東京・歌舞伎座の「鳳凰祭四月大歌舞伎」夜の部『与話情浮名横櫛』に出演する人間国宝の歌舞伎俳優・片岡仁左衛門さん(写真撮影:本社・奥西義和)
人間国宝の歌舞伎俳優・片岡仁左衛門さんが、東京・歌舞伎座の「鳳凰祭四月大歌舞伎」夜の部『与話情浮名横櫛(よわなさけうきなのよこぐし)』に出演し、江戸の二枚目、与三郎を勤めている。与三郎と道ならぬ恋に落ちるお富を演じるのは坂東玉三郎さん。昨年6月に上演予定だったが延期となり、このたびファンの熱望に応える。コロナ禍で一時休演に追い込まれた歌舞伎は復活しつつある。仁左衛門さんは「とにかく明るいお芝居。お客さまに元気になっていただきたい」と役への意気込みを語る。
(構成◎山田道子 撮影◎本社・奥西義和)

「鳳凰祭四月大歌舞伎」『与話情浮名横櫛』に出演

与三郎は、江戸の小間物商伊豆屋の元若旦那。訳あって放蕩をした末の木更津の海岸で土地の親分・赤間源左衛門の妾、お富に出会い、お互い一目ぼれでただならぬ関係になる(木更津海岸見染の場)。
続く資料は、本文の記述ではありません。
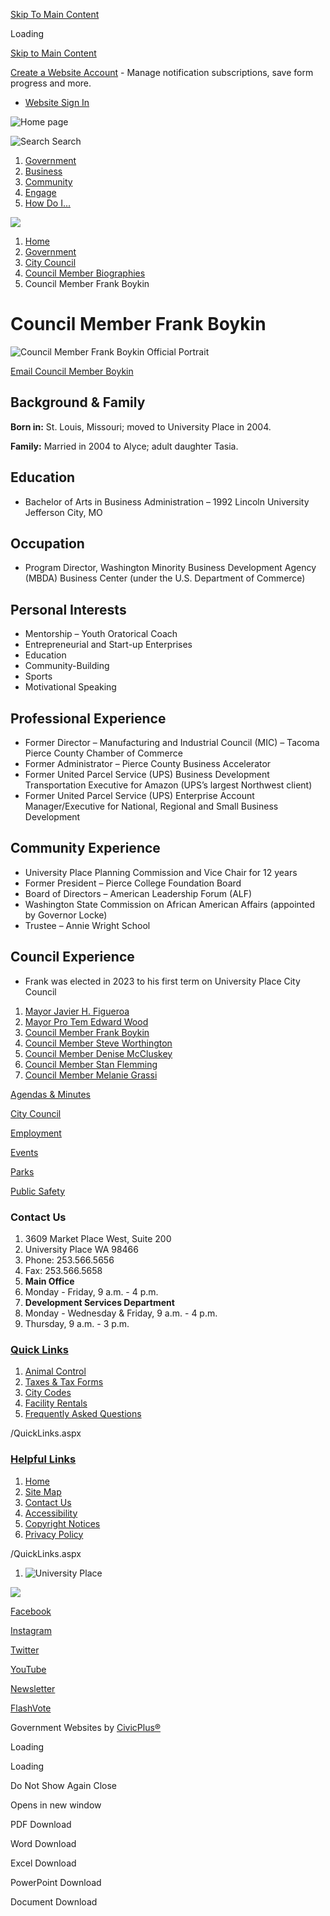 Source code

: [Skip To Main Content](https://www.cityofup.com/281/Council-Member-Frank-Boykin/)

Loading

[Skip to Main Content](https://www.cityofup.com/281/Council-Member-Frank-Boykin/)

[Create a Website Account](https://www.cityofup.com/MyAccount/ProfileCreate) - Manage notification subscriptions, save form progress and more.   

- [Website Sign In](https://www.cityofup.com/MyAccount)

![Home page](https://www.cityofup.com/ImageRepository/Document?documentID=60)

![Search](https://www.cityofup.com/ImageRepository/Document?documentID=64) Search

1. [Government](https://www.cityofup.com/27/Government)
2. [Business](https://www.cityofup.com/35/Business)
3. [Community](https://www.cityofup.com/31/Community)
4. [Engage](https://www.cityofup.com/101/Engage)
5. [How Do I...](https://www.cityofup.com/9/How-Do-I)

<!--THE END-->

![](https://www.cityofup.com/ImageRepository/Document?documentID=61)

1. [Home](https://www.cityofup.com)
2. [Government](https://www.cityofup.com/27/Government)
3. [City Council](https://www.cityofup.com/252/City-Council)
4. [Council Member Biographies](https://www.cityofup.com/277/Council-Member-Biographies)
5. Council Member Frank Boykin

# Council Member Frank Boykin

![Council Member Frank Boykin Official Portrait](https://www.cityofup.com/ImageRepository/Document?documentId=3901)

[Email Council Member Boykin](mailto:fboykin@CityofUP.com)

## Background &amp; Family

**Born in:** St. Louis, Missouri; moved to University Place in 2004.

**Family:** Married in 2004 to Alyce; adult daughter Tasia.

## Education

- Bachelor of Arts in Business Administration – 1992 Lincoln University Jefferson City, MO

## Occupation

- Program Director, Washington Minority Business Development Agency (MBDA) Business Center (under the U.S. Department of Commerce)

## Personal Interests

- Mentorship – Youth Oratorical Coach
- Entrepreneurial and Start-up Enterprises
- Education
- Community-Building
- Sports
- Motivational Speaking

## Professional Experience

- Former Director – Manufacturing and Industrial Council (MIC) – Tacoma Pierce County Chamber of Commerce
- Former Administrator – Pierce County Business Accelerator
- Former United Parcel Service (UPS) Business Development Transportation Executive for Amazon (UPS’s largest Northwest client)
- Former United Parcel Service (UPS) Enterprise Account Manager/Executive for National, Regional and Small Business Development

## Community Experience

- University Place Planning Commission and Vice Chair for 12 years
- Former President – Pierce College Foundation Board
- Board of Directors – American Leadership Forum (ALF)
- Washington State Commission on African American Affairs (appointed by Governor Locke)
- Trustee – Annie Wright School

## Council Experience

- Frank was elected in 2023 to his first term on University Place City Council

<!--THE END-->

1. [Mayor Javier H. Figueroa](https://www.cityofup.com/280/Mayor-Javier-H-Figueroa)
2. [Mayor Pro Tem Edward Wood](https://www.cityofup.com/283/Mayor-Pro-Tem-Edward-Wood)
3. [Council Member Frank Boykin](https://www.cityofup.com/281/Council-Member-Frank-Boykin)
4. [Council Member Steve Worthington](https://www.cityofup.com/279/Council-Member-Steve-Worthington)
5. [Council Member Denise McCluskey](https://www.cityofup.com/285/Council-Member-Denise-McCluskey)
6. [Council Member Stan Flemming](https://www.cityofup.com/284/Council-Member-Stan-Flemming)
7. [Council Member Melanie Grassi](https://www.cityofup.com/278/Council-Member-Melanie-Grassi)

[Agendas &amp; Minutes](https://www.cityofup.com/AgendaCenter)

[City Council](https://www.cityofup.com/252/City-Council)

[Employment](https://www.cityofup.com/233/Human-Resources)

[Events](https://www.cityofup.com/132/Events)

[Parks](https://www.cityofup.com/Facilities)

[Public Safety](https://www.cityofup.com/205/Police)

### Contact Us

1. 3609 Market Place West, Suite 200
2. University Place WA 98466
3. Phone: 253.566.5656
4. Fax: 253.566.5658
5. **Main Office**
6. Monday - Friday, 9 a.m. - 4 p.m.
7. **Development Services Department**
8. Monday - Wednesday &amp; Friday, 9 a.m. - 4 p.m.
9. Thursday, 9 a.m. - 3 p.m.

### [Quick Links](https://www.cityofup.com/QuickLinks.aspx?CID=19)

1. [Animal Control](https://www.cityofup.com/161/Animal-Control)
2. [Taxes &amp; Tax Forms](https://www.cityofup.com/363/Taxes-Fees)
3. [City Codes](https://www.cityofup.com/216/City-Codes)
4. [Facility Rentals](https://www.cityofup.com/199/Facility-Rentals)
5. [Frequently Asked Questions](https://www.cityofup.com/faq.aspx)

/QuickLinks.aspx

### [Helpful Links](https://www.cityofup.com/QuickLinks.aspx?CID=20)

1. [Home](https://www.cityofup.com)
2. [Site Map](https://www.cityofup.com/sitemap)
3. [Contact Us](https://www.cityofup.com/directory.aspx)
4. [Accessibility](https://www.cityofup.com/accessibility)
5. [Copyright Notices](https://www.cityofup.com/copyright)
6. [Privacy Policy](https://www.cityofup.com/privacy)

/QuickLinks.aspx

1. ![University Place](https://www.cityofup.com/ImageRepository/Document?documentId=67)

![](https://www.cityofup.com/ImageRepository/Document?documentID=65)

[Facebook](https://www.cityofup.com/facebook)

[Instagram](https://www.cityofup.com/instagram)

[Twitter](https://www.cityofup.com/twitter)

[YouTube](https://www.cityofup.com/youtube)

[Newsletter](https://www.cityofup.com/196/Headlines-Newsletter)

[FlashVote](https://www.flashvote.com/cityofup)

Government Websites by [CivicPlus®](https://connect.civicplus.com/referral)

Loading

Loading

Do Not Show Again Close

Opens in new window

PDF Download

Word Download

Excel Download

PowerPoint Download

Document Download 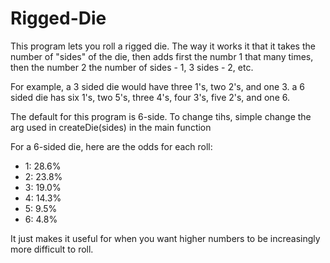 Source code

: # Rigged-Die
This program lets you roll a rigged die.
The way it works it that it takes the number of "sides" of the die, then adds first the numbr 1 that many times, then the number 2 the number of sides - 1, 3 sides - 2, etc.

For example, a 3 sided die would have three 1's, two 2's, and one 3.
a 6 sided die has six 1's, two 5's, three 4's, four 3's, five 2's, and one 6.

The default for this program is 6-side. To change tihs, simple change the arg used in createDie(sides) in the main function

For a 6-sided die, here are the odds for each roll:
- 1: 28.6%
- 2: 23.8%
- 3: 19.0%
- 4: 14.3%
- 5:  9.5%
- 6:  4.8%


It just makes it useful for when you want higher numbers to be increasingly more difficult to roll.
赤間の別荘で密会するも源左衛門に見つかり、与三郎は体に34カ所の刀傷を受け、お富は海に身を投げる(赤間別荘の場)。それから3年。鎌倉・雪の下の源氏店で2人は再会する(源氏店の場)。「しがねえ恋の情けが仇」で始まる与三郎の名せりふでも知られる『与話情浮名横櫛』は、歌舞伎屈指のメロドラマだ。

とにかくお客様に気持ちよく見ていただけなければいけないお芝居です。私の出身の上方(関西)歌舞伎はどちらかと言うとドラマ優先の作品が多いのですが、江戸(関東)ではドラマを見せながら役者も見せる要素が大きい狂言が多いです。特にこの芝居はストーリーに反して明るく見せる芝居。難しいことは考えずに演技やセリフを気持ちよく見ていただけるよう作っていきたいと思っています。

今回上演の部分に関しては現代にもあり得るお話ですが、それをいかに歌舞伎独特のタッチで美しくお見せするか。「赤間別荘の場」はかなり残酷な場面もありますが、それを直に感じられないように演じます。「源氏店の場」で、源氏店にやってきた与三郎は家の外で待っている時、しょんぼりしています。気持ちは陰。ですが格好よく待っていなければなりません。格好よさだけではなく、若旦那が落ちぶれた哀愁もにじませなければならないのです。また、この場のせりふは広い意味で音楽的要素が大事です。

このような歌舞伎の多様な演出をお客さまに知っていただき、楽しんでほしいですね。